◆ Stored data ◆
_ _ _ _ _ _ _

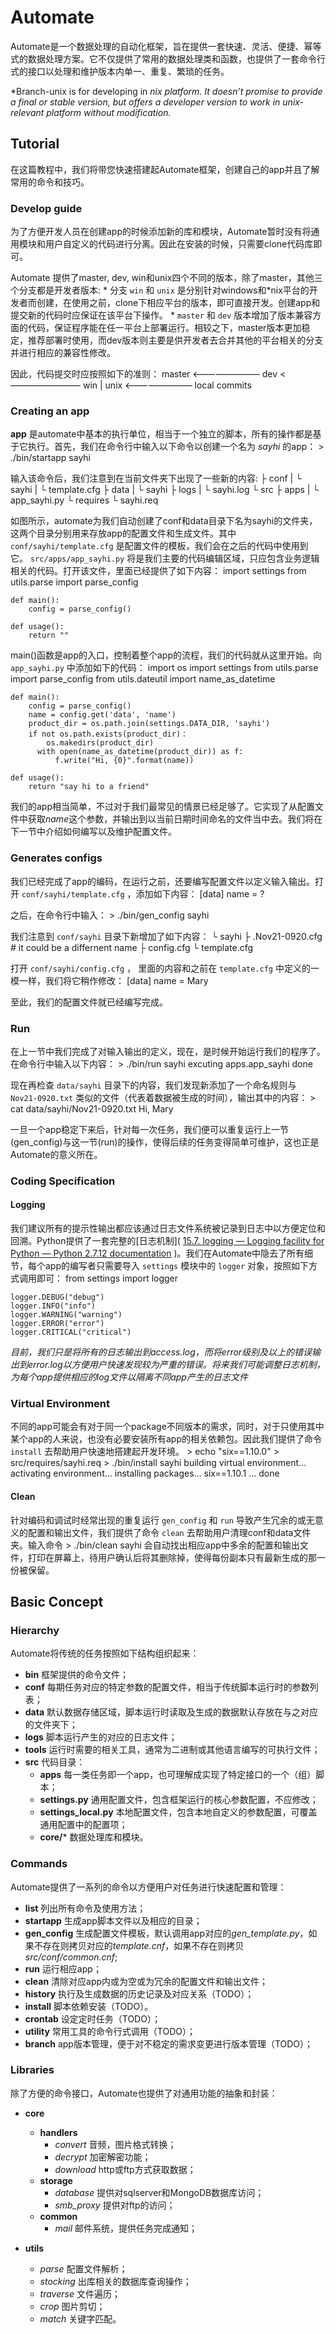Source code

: # Automate
Automate是一个数据处理的自动化框架，旨在提供一套快速、灵活、便捷、幂等式的数据处理方案。它不仅提供了常用的数据处理类和函数，也提供了一套命令行式的接口以处理和维护版本内单一、重复、繁琐的任务。

*Branch-unix is for developing in *nix platform. It doesn’t promise to provide a final or stable version, but offers a developer version to work in unix-relevant platform without modification.*

## Tutorial
在这篇教程中，我们将带您快速搭建起Automate框架，创建自己的app并且了解常用的命令和技巧。

### Develop guide
为了方便开发人员在创建app的时候添加新的库和模块，Automate暂时没有将通用模块和用户自定义的代码进行分离。因此在安装的时候，只需要clone代码库即可。

Automate 提供了master, dev, win和unix四个不同的版本，除了master，其他三个分支都是开发者版本:
	* 分支 `win` 和 `unix` 是分别针对windows和*nix平台的开发者而创建，在使用之前，clone下相应平台的版本，即可直接开发。创建app和提交新的代码时应保证在该平台下操作。
	* `master` 和 `dev` 版本增加了版本兼容方面的代码，保证程序能在任一平台上部署运行。相较之下，master版本更加稳定，推荐部署时使用，而dev版本则主要是供开发者去合并其他的平台相关的分支并进行相应的兼容性修改。

因此，代码提交时应按照如下的准则：
master <———————— dev <————————   win | unix  <———————— local commits

### Creating an app
 **app** 是automate中基本的执行单位，相当于一个独立的脚本，所有的操作都是基于它执行。首先，我们在命令行中输入以下命令以创建一个名为 *sayhi* 的app：
    > ./bin/startapp sayhi

输入该命令后，我们注意到在当前文件夹下出现了一些新的内容:
    ├ conf
    |	 └ sayhi
    |		 └ template.cfg
    ├ data
    |  └ sayhi
    ├ logs
    |	 └ sayhi.log
    └ src
       ├ apps
    	 |   └ app_sayhi.py
       └ requires
    		 └ sayhi.req

如图所示，automate为我们自动创建了conf和data目录下名为sayhi的文件夹，这两个目录分别用来存放app的配置文件和生成文件。其中 `conf/sayhi/template.cfg` 是配置文件的模板，我们会在之后的代码中使用到它。
`src/apps/app_sayhi.py` 将是我们主要的代码编辑区域，只应包含业务逻辑相关的代码。打开该文件，里面已经提供了如下内容：
    import settings
    from utils.parse import parse_config
    
    def main():
        config = parse_config()
    
    def usage():
        return ""

main()函数是app的入口，控制着整个app的流程，我们的代码就从这里开始。向 `app_sayhi.py` 中添加如下的代码：
    import os
    import settings
    from utils.parse import parse_config
    from utils.dateutil import name_as_datetime
    
    def main():
        config = parse_config()
        name = config.get('data', 'name')
        product_dir = os.path.join(settings.DATA_DIR, 'sayhi')
        if not os.path.exists(product_dir)：
            os.makedirs(product_dir)
    	  with open(name_as_datetime(product_dir)) as f:
    	      f.write("Hi, {0}".format(name))
    
    def usage():
        return "say hi to a friend"

我们的app相当简单，不过对于我们最常见的情景已经足够了。它实现了从配置文件中获取*name*这个参数，并输出到以当前日期时间命名的文件当中去。我们将在下一节中介绍如何编写以及维护配置文件。

### Generates configs
我们已经完成了app的编码，在运行之前，还要编写配置文件以定义输入输出。打开 `conf/sayhi/template.cfg` ，添加如下内容：
    [data]
    name = ?

之后，在命令行中输入：
    > ./bin/gen_config sayhi

我们注意到 `conf/sayhi` 目录下新增加了如下内容：
    └ sayhi
       ├ .Nov21-0920.cfg		# it could be a differnent name
    	 ├ config.cfg
    	 └ template.cfg

打开 `conf/sayhi/config.cfg` ， 里面的内容和之前在 `template.cfg` 中定义的一模一样，我们将它稍作修改：
    [data]
    name = Mary

至此，我们的配置文件就已经编写完成。

### Run
在上一节中我们完成了对输入输出的定义，现在，是时候开始运行我们的程序了。在命令行中输入以下内容：
    > ./bin/run sayhi
    excuting apps.app_sayhi
    done

现在再检查 `data/sayhi` 目录下的内容，我们发现新添加了一个命名规则与 `Nov21-0920.txt` 类似的文件（代表着数据被生成的时间），输出其中的内容：
    > cat data/sayhi/Nov21-0920.txt
    Hi, Mary
    

一旦一个app稳定下来后，针对每一次任务，我们便可以重复运行上一节(gen_config)与这一节(run)的操作，使得后续的任务变得简单可维护，这也正是Automate的意义所在。

### Coding Specification
#### Logging
我们建议所有的提示性输出都应该通过日志文件系统被记录到日志中以方便定位和回溯。Python提供了一套完整的[日志机制]( [15.7. logging — Logging facility for Python — Python 2.7.12 documentation](https://docs.python.org/2/library/logging.html) )。我们在Automate中隐去了所有细节，每个app的编写者只需要导入 `settings` 模块中的 `logger` 对象，按照如下方式调用即可：
    from settings import logger
    
    logger.DEBUG("debug")
    logger.INFO("info")
    logger.WARNING("warning")
    logger.ERROR("error")
    logger.CRITICAL("critical")

*目前，我们只是将所有的日志输出到access.log，而将error级别及以上的错误输出到error.log以方便用户快速发现较为严重的错误。将来我们可能调整日志机制，为每个app提供相应的log文件以隔离不同app产生的日志文件*

### Virtual Environment
不同的app可能会有对于同一个package不同版本的需求，同时，对于只使用其中某个app的人来说，也没有必要安装所有app的相关依赖包。因此我们提供了命令 `install` 去帮助用户快速地搭建起开发环境。
    > echo "six==1.10.0" > src/requires/sayhi.req
    > ./bin/install sayhi
    building virtual environment...
    activating environment...
    installing packages...
    six==1.10.1 ... 
    done


#### Clean
针对编码和调试时经常出现的重复运行 `gen_config` 和 `run` 导致产生冗余的或无意义的配置和输出文件，我们提供了命令 `clean` 去帮助用户清理conf和data文件夹。输入命令
    > ./bin/clean sayhi
会自动找出相应app中多余的配置和输出文件，打印在屏幕上，待用户确认后将其删除掉，使得每份副本只有最新生成的那一份被保留。


## Basic Concept
### Hierarchy
Automate将传统的任务按照如下结构组织起来：

* **bin** 框架提供的命令文件；
* **conf** 每期任务对应的特定参数的配置文件，相当于传统脚本运行时的参数列表；
* **data** 默认数据存储区域，脚本运行时读取及生成的数据默认存放在与之对应的文件夹下；
* **logs** 脚本运行产生的对应的日志文件；
* **tools** 运行时需要的相关工具，通常为二进制或其他语言编写的可执行文件；
* **src** 代码目录：
	* **apps** 每一类任务即一个app，也可理解成实现了特定接口的一个（组）脚本；
	* **settings.py** 通用配置文件，包含框架运行的核心参数配置，不应修改；
	* **settings_local.py** 本地配置文件，包含本地自定义的参数配置，可覆盖通用配置中的配置项；
	* **core/*** 数据处理库和模块。

### Commands
Automate提供了一系列的命令以方便用户对任务进行快速配置和管理：

* **list** 列出所有命令及使用方法；
* **startapp** 生成app脚本文件以及相应的目录；
* **gen_config** 生成配置文件模板，默认调用app对应的*gen_template.py*，如果不存在则拷贝对应的*template.cnf*，如果不存在则拷贝*src/conf/common.cnf*;
* **run** 运行相应app；
* **clean** 清除对应app内或为空或为冗余的配置文件和输出文件；
* **history** 执行及生成数据的历史记录及对应关系（TODO）；
* **install** 脚本依赖安装（TODO）。
* **crontab** 设定定时任务（TODO）；
* **utility** 常用工具的命令行式调用（TODO）；
* **branch** app版本管理，便于对不稳定的需求变更进行版本管理（TODO）；

### Libraries
除了方便的命令接口，Automate也提供了对通用功能的抽象和封装：

* **core**
	* **handlers**
		* *convert* 音频，图片格式转换；
		* *decrypt* 加密解密功能；
		* *download* http或ftp方式获取数据；
	* **storage**
		* *database* 提供对sqlserver和MongoDB数据库访问；
		* *smb_proxy* 提供对ftp的访问；
	* **common**
		* *mail* 邮件系统，提供任务完成通知；

* **utils**
	* *parse* 配置文件解析；
	* *stocking* 出库相关的数据库查询操作；
	* *traverse* 文件遍历；
	* *crop* 图片剪切；
	* *match* 关键字匹配。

_ _ _ _ _ _ _

◆ EXERCISE PROMPT ◆
Scan the lines above for the word "template". Return each one that has it.

◆ EXERCISE SOLUTION ◆
    |		 └ template.cfg
如图所示，automate为我们自动创建了conf和data目录下名为sayhi的文件夹，这两个目录分别用来存放app的配置文件和生成文件。其中 `conf/sayhi/template.cfg` 是配置文件的模板，我们会在之后的代码中使用到它。
我们已经完成了app的编码，在运行之前，还要编写配置文件以定义输入输出。打开 `conf/sayhi/template.cfg` ，添加如下内容：
    	 └ template.cfg
打开 `conf/sayhi/config.cfg` ， 里面的内容和之前在 `template.cfg` 中定义的一模一样，我们将它稍作修改：
* **gen_config** 生成配置文件模板，默认调用app对应的*gen_template.py*，如果不存在则拷贝对应的*template.cnf*，如果不存在则拷贝*src/conf/common.cnf*;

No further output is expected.